Lokang 

C++ and MySQL

Ai

Below is an example of a simple AI program in C++ that implements a linear regression model to predict values based on a given dataset. This is a basic example to help you get started with implementing AI algorithms in C++.

put this to your cmake file

cmake_minimum_required(VERSION 3.17)
project(Ai)
set(CMAKE_CXX_STANDARD 14)
add_executable(Ai main.cpp linear_regression.cpp linear_regression.h)
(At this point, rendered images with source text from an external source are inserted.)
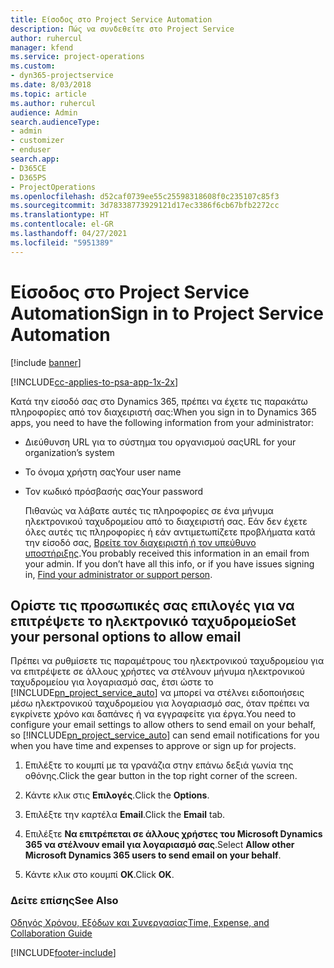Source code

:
 ```yaml
---
title: Είσοδος στο Project Service Automation
description: Πώς να συνδεθείτε στο Project Service
author: ruhercul
manager: kfend
ms.service: project-operations
ms.custom:
- dyn365-projectservice
ms.date: 8/03/2018
ms.topic: article
ms.author: ruhercul
audience: Admin
search.audienceType:
- admin
- customizer
- enduser
search.app:
- D365CE
- D365PS
- ProjectOperations
ms.openlocfilehash: d52caf0739ee55c25598318608f0c235107c85f3
ms.sourcegitcommit: 3d78338773929121d17ec3386f6cb67bfb2272cc
ms.translationtype: HT
ms.contentlocale: el-GR
ms.lasthandoff: 04/27/2021
ms.locfileid: "5951389"
---
```

# <a name="sign-in-to-project-service-automation"></a><span data-ttu-id="a78bb-103">Είσοδος στο Project Service Automation</span><span class="sxs-lookup"><span data-stu-id="a78bb-103">Sign in to Project Service Automation</span></span>

[!include [banner](../includes/psa-now-project-operations.md)]

[!INCLUDE[cc-applies-to-psa-app-1x-2x](../includes/cc-applies-to-psa-app-1x-2x.md)]

<span data-ttu-id="a78bb-104">Κατά την είσοδό σας στο Dynamics 365, πρέπει να έχετε τις παρακάτω πληροφορίες από τον διαχειριστή σας:</span><span class="sxs-lookup"><span data-stu-id="a78bb-104">When you sign in to Dynamics 365 apps, you need to have the following information from your administrator:</span></span>  
  
- <span data-ttu-id="a78bb-105">Διεύθυνση URL για το σύστημα του οργανισμού σας</span><span class="sxs-lookup"><span data-stu-id="a78bb-105">URL for your organization’s system</span></span>  
  
- <span data-ttu-id="a78bb-106">Το όνομα χρήστη σας</span><span class="sxs-lookup"><span data-stu-id="a78bb-106">Your user name</span></span>  
  
- <span data-ttu-id="a78bb-107">Τον κωδικό πρόσβασής σας</span><span class="sxs-lookup"><span data-stu-id="a78bb-107">Your password</span></span>  
  
  <span data-ttu-id="a78bb-108">Πιθανώς να λάβατε αυτές τις πληροφορίες σε ένα μήνυμα ηλεκτρονικού ταχυδρομείου από το διαχειριστή σας. Εάν δεν έχετε όλες αυτές τις πληροφορίες ή εάν αντιμετωπίζετε προβλήματα κατά την είσοδό σας, [Βρείτε τον διαχειριστή ή τον υπεύθυνο υποστήριξης](/dynamics365/customerengagement/on-premises/basics/find-administrator-support).</span><span class="sxs-lookup"><span data-stu-id="a78bb-108">You probably received this information in an email from your admin. If you don’t have all this info, or if you have issues signing in, [Find your administrator or support person](/dynamics365/customerengagement/on-premises/basics/find-administrator-support).</span></span>  
  
## <a name="set-your-personal-options-to-allow-email"></a><span data-ttu-id="a78bb-109">Ορίστε τις προσωπικές σας επιλογές για να επιτρέψετε το ηλεκτρονικό ταχυδρομείο</span><span class="sxs-lookup"><span data-stu-id="a78bb-109">Set your personal options to allow email</span></span>  
 <span data-ttu-id="a78bb-110">Πρέπει να ρυθμίσετε τις παραμέτρους του ηλεκτρονικού ταχυδρομείου για να επιτρέψετε σε άλλους χρήστες να στέλνουν μήνυμα ηλεκτρονικού ταχυδρομείου για λογαριασμό σας, έτσι ώστε το [!INCLUDE[pn_project_service_auto](../includes/pn-project-service-auto.md)] να μπορεί να στέλνει ειδοποιήσεις μέσω ηλεκτρονικού ταχυδρομείου για λογαριασμό σας, όταν πρέπει να εγκρίνετε χρόνο και δαπάνες ή να εγγραφείτε για έργα.</span><span class="sxs-lookup"><span data-stu-id="a78bb-110">You need to configure your email settings to allow others to send email on your behalf, so [!INCLUDE[pn_project_service_auto](../includes/pn-project-service-auto.md)] can send email notifications for you when you have time and expenses to approve or sign up for projects.</span></span>  
  
1.  <span data-ttu-id="a78bb-111">Επιλέξτε το κουμπί με τα γρανάζια στην επάνω δεξιά γωνία της οθόνης.</span><span class="sxs-lookup"><span data-stu-id="a78bb-111">Click the gear button in the top right corner of the screen.</span></span>  
  
2.  <span data-ttu-id="a78bb-112">Κάντε κλικ στις **Επιλογές**.</span><span class="sxs-lookup"><span data-stu-id="a78bb-112">Click the **Options**.</span></span>  
  
3.  <span data-ttu-id="a78bb-113">Επιλέξτε την καρτέλα **Email**.</span><span class="sxs-lookup"><span data-stu-id="a78bb-113">Click the **Email** tab.</span></span>  
  
4.  <span data-ttu-id="a78bb-114">Επιλέξτε **Να επιτρέπεται σε άλλους χρήστες του Microsoft Dynamics 365 να στέλνουν email για λογαριασμό σας**.</span><span class="sxs-lookup"><span data-stu-id="a78bb-114">Select **Allow other Microsoft Dynamics 365 users to send email on your behalf**.</span></span>  
  
5.  <span data-ttu-id="a78bb-115">Κάντε κλικ στο κουμπί **OK**.</span><span class="sxs-lookup"><span data-stu-id="a78bb-115">Click **OK**.</span></span>  
  
### <a name="see-also"></a><span data-ttu-id="a78bb-116">Δείτε επίσης</span><span class="sxs-lookup"><span data-stu-id="a78bb-116">See Also</span></span>  
 [<span data-ttu-id="a78bb-117">Οδηγός Χρόνου, Εξόδων και Συνεργασίας</span><span class="sxs-lookup"><span data-stu-id="a78bb-117">Time, Expense, and Collaboration Guide</span></span>](../psa/time-expense-collaboration-guide.md)


[!INCLUDE[footer-include](../includes/footer-banner.md)]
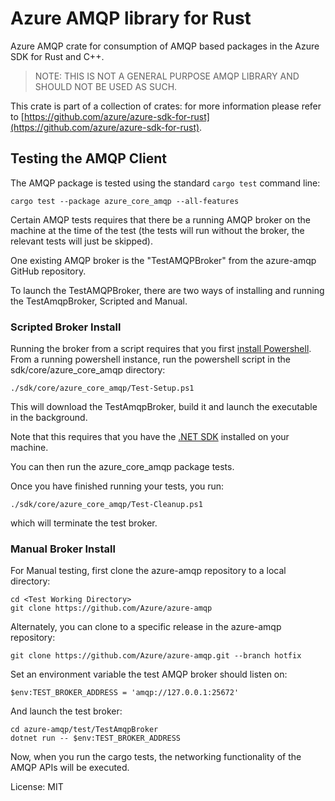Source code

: # Azure AMQP library for Rust

Azure AMQP crate for consumption of AMQP based packages in the Azure SDK for Rust and C++.

> NOTE: THIS IS NOT A GENERAL PURPOSE AMQP LIBRARY AND SHOULD NOT BE USED AS SUCH.

This crate is part of a collection of crates: for more information please refer to [https://github.com/azure/azure-sdk-for-rust](https://github.com/azure/azure-sdk-for-rust).

## Testing the AMQP Client

The AMQP package is tested using the standard `cargo test` command line:

```pwsh
cargo test --package azure_core_amqp --all-features
```

Certain AMQP tests requires that there be a running AMQP broker on the machine at the time of the test (the tests will run without the broker, the relevant tests will just be skipped).

One existing AMQP broker is the "TestAMQPBroker" from the azure-amqp GitHub repository.

To launch the TestAMQPBroker, there are two ways of installing and running the TestAmqpBroker, Scripted and Manual.

### Scripted Broker Install

Running the broker from a script requires that you first [install Powershell](https://learn.microsoft.com/powershell/scripting/install/installing-powershell?view=powershell-7.4).
From a running powershell instance,  run the powershell script in the sdk/core/azure_core_amqp directory:

```pwsh
./sdk/core/azure_core_amqp/Test-Setup.ps1
```

This will download the TestAmqpBroker, build it and launch the executable in the background.

Note that this requires that you have the [.NET SDK](https://dot.net/download) installed on your machine.

You can then run the azure_core_amqp package tests.

Once you have finished running your tests, you run:

```pwsh
./sdk/core/azure_core_amqp/Test-Cleanup.ps1
```

which will terminate the test broker.

### Manual Broker Install

For Manual testing, first clone the azure-amqp repository to a local directory:

```pwsh
cd <Test Working Directory>
git clone https://github.com/Azure/azure-amqp
```

Alternately, you can clone to a specific release in the azure-amqp repository:

```pwsh
git clone https://github.com/Azure/azure-amqp.git --branch hotfix
```

Set an environment variable the test AMQP broker should listen on:

```pwsh
$env:TEST_BROKER_ADDRESS = 'amqp://127.0.0.1:25672'
```

And launch the test broker:

```pwsh
cd azure-amqp/test/TestAmqpBroker
dotnet run -- $env:TEST_BROKER_ADDRESS
```

Now, when you run the cargo tests, the networking functionality of the AMQP APIs will be executed.

License: MIT
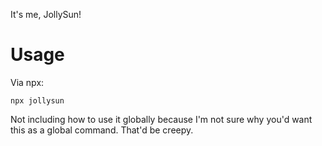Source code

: It's me, JollySun!

# Usage
Via npx:
```
npx jollysun
```

Not including how to use it globally because I'm not sure why you'd want this as a global command. That'd be creepy.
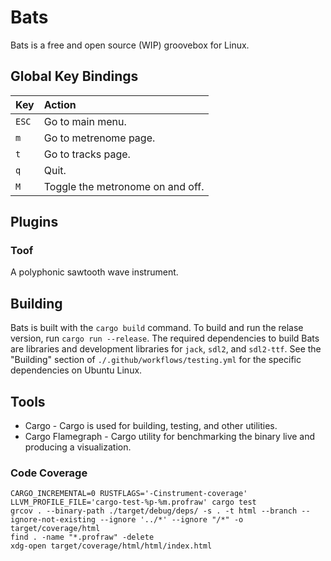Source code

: Bats
====

Bats is a free and open source (WIP) groovebox for Linux.

Global Key Bindings
-------------------

| Key   | Action                           |
|:------|:---------------------------------|
| `ESC` | Go to main menu.                 |
| `m`   | Go to metrenome page.            |
| `t`   | Go to tracks page.               |
| `q`   | Quit.                            |
| `M`   | Toggle the metronome on and off. |

Plugins
-------

### Toof

A polyphonic sawtooth wave instrument.

Building
--------

Bats is built with the `cargo build` command. To build and run the relase version, run `cargo run --release`. The required dependencies to build Bats are libraries and development libraries for `jack`, `sdl2`, and `sdl2-ttf`. See the "Building" section of `./.github/workflows/testing.yml` for the specific dependencies on Ubuntu Linux.

Tools
-----

-	Cargo - Cargo is used for building, testing, and other utilities.
-	Cargo Flamegraph - Cargo utility for benchmarking the binary live and producing a visualization.

### Code Coverage

```shell
CARGO_INCREMENTAL=0 RUSTFLAGS='-Cinstrument-coverage' LLVM_PROFILE_FILE='cargo-test-%p-%m.profraw' cargo test
grcov . --binary-path ./target/debug/deps/ -s . -t html --branch --ignore-not-existing --ignore '../*' --ignore "/*" -o target/coverage/html
find . -name "*.profraw" -delete
xdg-open target/coverage/html/html/index.html
```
First, let's create a linear_regression.h header file:

#pragma once
#include <vector>
class LinearRegression {
public:
   LinearRegression(const std::vector<double>& x_values, const std::vector<double>& y_values);
   void train(double learning_rate, int iterations);
   double predict(double x) const;
private:
   double m, b;
   std::vector<double> x_values;
   std::vector<double> y_values;
   double compute_cost() const;
   std::pair<double, double> compute_gradients() const;
};

Now, let's implement our LinearRegression class in a linear_regression.cpp file:

#include "linear_regression.h"
#include <iostream>
#include <cmath>
LinearRegression::LinearRegression(const std::vector<double>& x_values, const std::vector<double>& y_values)
   : m(0), b(0), x_values(x_values), y_values(y_values) {}
double LinearRegression::predict(double x) const {
   return m * x + b;
}
double LinearRegression::compute_cost() const {
   double total_error = 0.0;
   size_t n = x_values.size();
   for (size_t i = 0; i < n; ++i) {
       double y_pred = predict(x_values[i]);
       total_error += std::pow(y_pred - y_values[i], 2);
   }
   return total_error / n;
}
std::pair<double, double> LinearRegression::compute_gradients() const {
   double dm = 0.0, db = 0.0;
   size_t n = x_values.size();
   for (size_t i = 0; i < n; ++i) {
       double y_pred = predict(x_values[i]);
       dm += -2 * x_values[i] * (y_values[i] - y_pred);
       db += -2 * (y_values[i] - y_pred);
   }
   return { dm / n, db / n };
}
void LinearRegression::train(double learning_rate, int iterations) {
   for (int i = 0; i < iterations; ++i) {
       auto [dm, db] = compute_gradients();
       m -= learning_rate * dm;
       b -= learning_rate * db;
       
       if (i % 100 == 0) {
           std::cout << "Iteration " << i << ": Cost = " << compute_cost() << std::endl;
       }
   }
}

Finally, let’s use our LinearRegression class in the main program:

#include "linear_regression.h"
#include <iostream>
int main() {
   std::vector<double> x_values = {1, 2, 3, 4, 5};
   std::vector<double> y_values = {2, 3, 5, 7, 11};
   LinearRegression model(x_values, y_values);
   model.train(0.01, 1000);
   double x_to_predict = 6;
   double y_predicted = model.predict(x_to_predict);
   std::cout << "Predicted y for x = " << x_to_predict << " is " << y_predicted << std::endl;
   return 0;
}

In this example, we create a linear regression model to predict y values given x values. The train function updates the model parameters (m and b) to minimize the cost function, which measures the difference between the predicted and actual y values. After training the model, we use it to predict the y value for x = 6.